Lo primero que hacía al llegar al Carmelo era cargarme de vituallas; las pipas y el matigotxo adquirían categoría de reyes de la fiesta. Me giraba y allí me quedaba, ojoplático, como en trance, alcanzando mi particular nirvana. Observaba, una y otra vez, sin parpadear, todos aquellos carteles : Ben-Hur, La túnica sagrada, Los Diez Mandamientos,... toda la romanada abigarrada.

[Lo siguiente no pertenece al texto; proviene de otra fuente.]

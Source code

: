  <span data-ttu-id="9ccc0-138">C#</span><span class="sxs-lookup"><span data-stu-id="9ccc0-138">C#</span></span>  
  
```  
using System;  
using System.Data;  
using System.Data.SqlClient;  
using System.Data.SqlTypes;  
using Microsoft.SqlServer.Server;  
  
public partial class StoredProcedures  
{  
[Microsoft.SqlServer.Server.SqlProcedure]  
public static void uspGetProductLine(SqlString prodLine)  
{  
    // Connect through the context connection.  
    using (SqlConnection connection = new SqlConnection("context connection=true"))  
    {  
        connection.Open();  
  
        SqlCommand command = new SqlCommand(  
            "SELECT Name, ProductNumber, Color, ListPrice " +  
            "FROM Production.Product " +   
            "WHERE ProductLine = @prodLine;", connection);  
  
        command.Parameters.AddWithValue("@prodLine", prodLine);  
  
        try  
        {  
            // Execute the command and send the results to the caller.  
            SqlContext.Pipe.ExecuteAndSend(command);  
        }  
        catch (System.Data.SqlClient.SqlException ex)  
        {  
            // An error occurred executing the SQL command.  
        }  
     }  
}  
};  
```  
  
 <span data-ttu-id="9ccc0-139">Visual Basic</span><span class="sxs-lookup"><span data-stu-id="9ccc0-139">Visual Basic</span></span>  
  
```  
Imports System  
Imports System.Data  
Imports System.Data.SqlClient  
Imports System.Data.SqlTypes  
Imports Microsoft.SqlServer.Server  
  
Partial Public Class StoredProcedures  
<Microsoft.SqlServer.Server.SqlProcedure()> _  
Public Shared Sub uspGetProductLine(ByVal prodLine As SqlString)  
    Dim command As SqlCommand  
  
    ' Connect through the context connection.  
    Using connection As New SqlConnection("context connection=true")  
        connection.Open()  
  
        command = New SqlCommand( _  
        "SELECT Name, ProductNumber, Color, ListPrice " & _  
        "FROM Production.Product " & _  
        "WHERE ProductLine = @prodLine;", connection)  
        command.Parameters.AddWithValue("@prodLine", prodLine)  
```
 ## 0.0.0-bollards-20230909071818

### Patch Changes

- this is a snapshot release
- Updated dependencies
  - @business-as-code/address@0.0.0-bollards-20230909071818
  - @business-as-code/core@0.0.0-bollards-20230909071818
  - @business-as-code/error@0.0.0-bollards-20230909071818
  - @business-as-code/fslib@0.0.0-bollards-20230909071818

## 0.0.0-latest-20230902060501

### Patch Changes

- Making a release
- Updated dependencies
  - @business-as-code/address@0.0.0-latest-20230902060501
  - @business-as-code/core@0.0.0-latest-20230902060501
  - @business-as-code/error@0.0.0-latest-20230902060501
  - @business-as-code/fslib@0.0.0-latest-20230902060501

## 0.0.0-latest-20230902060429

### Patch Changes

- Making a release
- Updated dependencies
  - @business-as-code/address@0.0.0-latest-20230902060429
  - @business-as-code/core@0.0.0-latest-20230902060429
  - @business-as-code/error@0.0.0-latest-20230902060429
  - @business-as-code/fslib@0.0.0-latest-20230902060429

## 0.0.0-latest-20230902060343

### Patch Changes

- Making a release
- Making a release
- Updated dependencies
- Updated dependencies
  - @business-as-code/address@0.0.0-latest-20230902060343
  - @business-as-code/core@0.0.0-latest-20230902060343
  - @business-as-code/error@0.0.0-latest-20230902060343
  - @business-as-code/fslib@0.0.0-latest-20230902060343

Siempre estaban, entre aquel olor inconfundible de humedad y madera apolillada. Quedarme quieto delante de aquellos universos era un ritual que se repetía todas las tardes de domingo durante el curso escolar. Eso o Atotxa (supongo que bajo el amparo de la Vírgen del Carmen escapé de la bufanda bicolor y los puros). Y allí estaba. La había visto en esos fotogramas de cartón, en el vestíbulo del Bellas, pero no tan grande.
Entonces me pareció la criatura más hermosa, fascinante e inquietante que nunca viera. Era un cartel anunciador de La caída del Imperio Romano, y a través de aquellos ojos casi podía con mis chatos y regordetes dedos tocar mis sueños de menino, como cantara en blanco y negro la Rodrigues.
Leo que Sofía Loren, siempre tan bella e impactante, cumple setenta años. La memoria me devuelve, vívida, aquella imagen, aquel escote marmóreo. Sofía siempre será Lucila. Cierro los ojos y vuelvo a salir del cine.
Llueve incesantemente y los baldosines de la acera se mueven. No importa que el barrillo me salpique hasta la cintura. Porque no estoy allí, yo estoy en los confines umbríos del Danubio. Ella quiere ser vestal. Yo también. La Loren. Joder.